Homosexual incest would be okay, too, right?
He said incest was now only a crime because it may lead to abnormalities in offspring but this rationale was increasingly irrelevant because of the availability of contraception and abortion.
It's not like there should ever be any limits on anybody, right?
"A jury might find nothing untoward in the advance of a brother towards his sister once she had sexually matured, had sexual relationships with other men and was now 'available', not having [a] sexual partner," the judge said.
If she was dead it would be okay, too. Matter of fact, it would be even better if she were dead, since there wouldn't be any of those deformity worries.
"If this was the 1950s and you had a jury of 12 men there, which is what you'd invariably have, they would say it's unnatural for a man to be interested in another man or a man being interested in a boy. Those things have gone."
So now the time is right to get up close and personal with Sis.
Judge Neilson made the comments during the trial of a brother charged with raping his younger sister. The man has pleaded guilty to sexually assaulting his sister when she was 10 or 11 years old in 1973 or 1974 but has pleaded not guilty to charges relating to sex they had in 1981, when she was 18 and he was 26.
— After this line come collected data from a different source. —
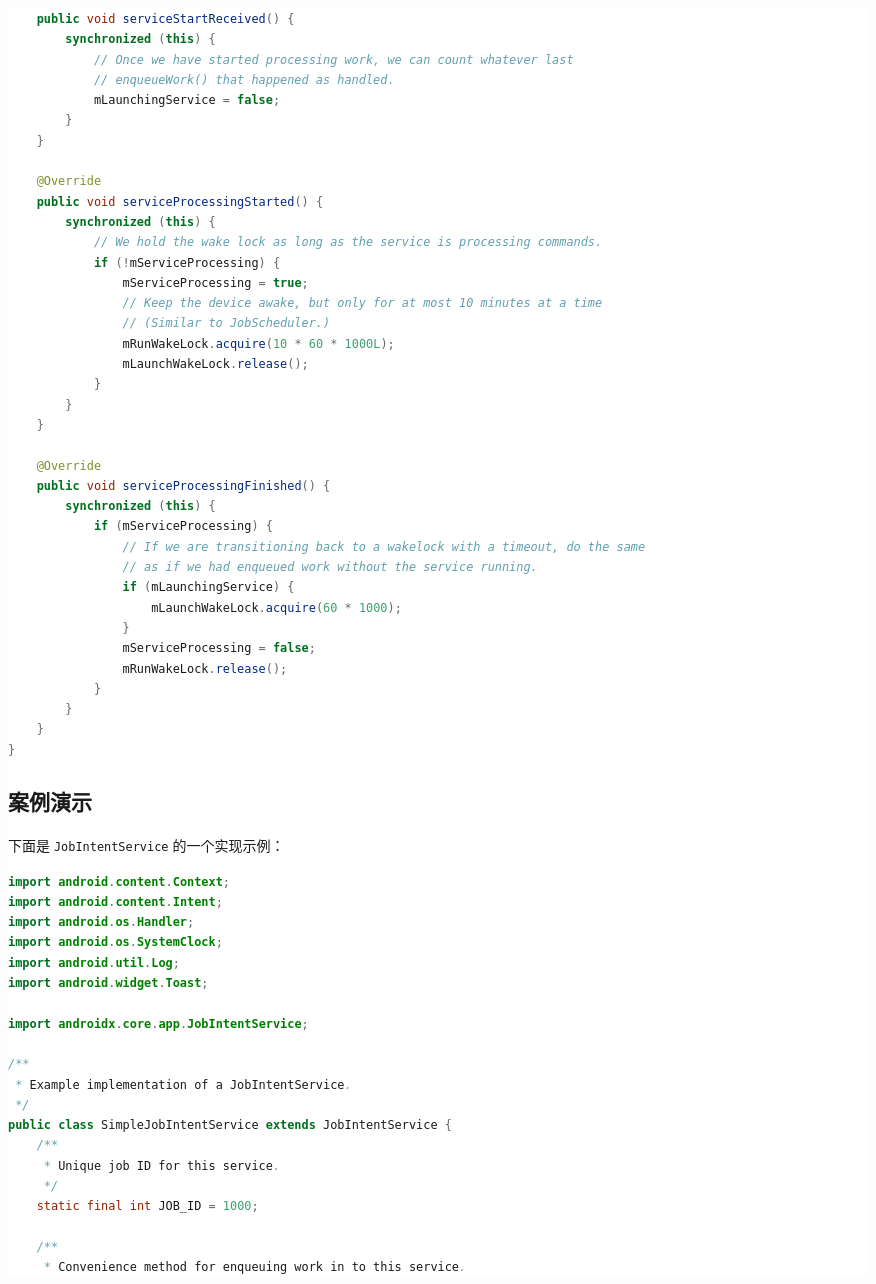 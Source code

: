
 ```java
    public void serviceStartReceived() {
        synchronized (this) {
            // Once we have started processing work, we can count whatever last
            // enqueueWork() that happened as handled.
            mLaunchingService = false;
        }
    }

    @Override
    public void serviceProcessingStarted() {
        synchronized (this) {
            // We hold the wake lock as long as the service is processing commands.
            if (!mServiceProcessing) {
                mServiceProcessing = true;
                // Keep the device awake, but only for at most 10 minutes at a time
                // (Similar to JobScheduler.)
                mRunWakeLock.acquire(10 * 60 * 1000L);
                mLaunchWakeLock.release();
            }
        }
    }

    @Override
    public void serviceProcessingFinished() {
        synchronized (this) {
            if (mServiceProcessing) {
                // If we are transitioning back to a wakelock with a timeout, do the same
                // as if we had enqueued work without the service running.
                if (mLaunchingService) {
                    mLaunchWakeLock.acquire(60 * 1000);
                }
                mServiceProcessing = false;
                mRunWakeLock.release();
            }
        }
    }
}
```

## 案例演示 ##
下面是 `JobIntentService` 的一个实现示例：
```java
import android.content.Context;
import android.content.Intent;
import android.os.Handler;
import android.os.SystemClock;
import android.util.Log;
import android.widget.Toast;

import androidx.core.app.JobIntentService;

/**
 * Example implementation of a JobIntentService.
 */
public class SimpleJobIntentService extends JobIntentService {
    /**
     * Unique job ID for this service.
     */
    static final int JOB_ID = 1000;

    /**
     * Convenience method for enqueuing work in to this service.
```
At 10 or 11 she was too young to say "yes," according to the common law we're in the process of discarding. But that has nothing to do with the fact of incest. That relationship continues all the way into adulthood.
"By that stage they are both mature adults," the judge said.
So are Mom and Dad.
"The complainant has been sexually awoken, shall we say, by having two relationships with men and she had become 'free' when the second relationship broke down.
"Free" in the sense of being unencumbered? Or free is in "liberated from the confining shackles of prudery?" Or free as in "no charge?"
She was "sexually awoken," as the honourable judge says, by being raped by the older brother who was supposed to protect her from such things. And now society -- in the form of that judge -- instead of protecting her from her predator, would make her a gift to him? There is no Hell too deep.
The only thing that might change that is the fact that they were a brother and sister but we've come a long way from the 1950s -- when the position of the English Common Law was that sex outside marriage was not lawful."
Prior to English common law there were still both laws and societal taboos. I can't think of a single society that's condoned brothers slipping the baloney to sisters. The only exception to the rule I know of is dynastic Egypt, where royal inheritance passed through the female and brother-sister was sanctioned. There may be others but I'd bet a dollar they're pretty few and far between.
The comments were labelled misogynistic and "completely disgraceful" by Sally Dowling, the crown prosecutor, who has asked an appeal court to appoint another judge.
One with a bit of sense, perhaps?
"The reference to abortion is particularly repellent," she said.
The judge has none of that old-fashioned prejudice against coat hangers.
Dr Cathy Kezelman, an advocate for preventing child sex abuse, said incest was horrific, regardless of the ages of those involved.
With birth control and abortion and such the taboo may be cracked, but if you permit such a thing between unmarried couples how can you not permit marriage and reproduction to such couples? They need "equal rights," too.
"The relational betrayal of the horrors of incest between a brother and sister of any age is abhorrently criminal," she told The Sydney Morning Herald.
"If it feels good, do it" isn't much of a foundation for a society. Here at Rantburg we're watching a culture that takes prudery to an extreme, while we're living in a society that goes just as far to the other extreme. Could we maybe change our slogan to "if it feels right, do it"?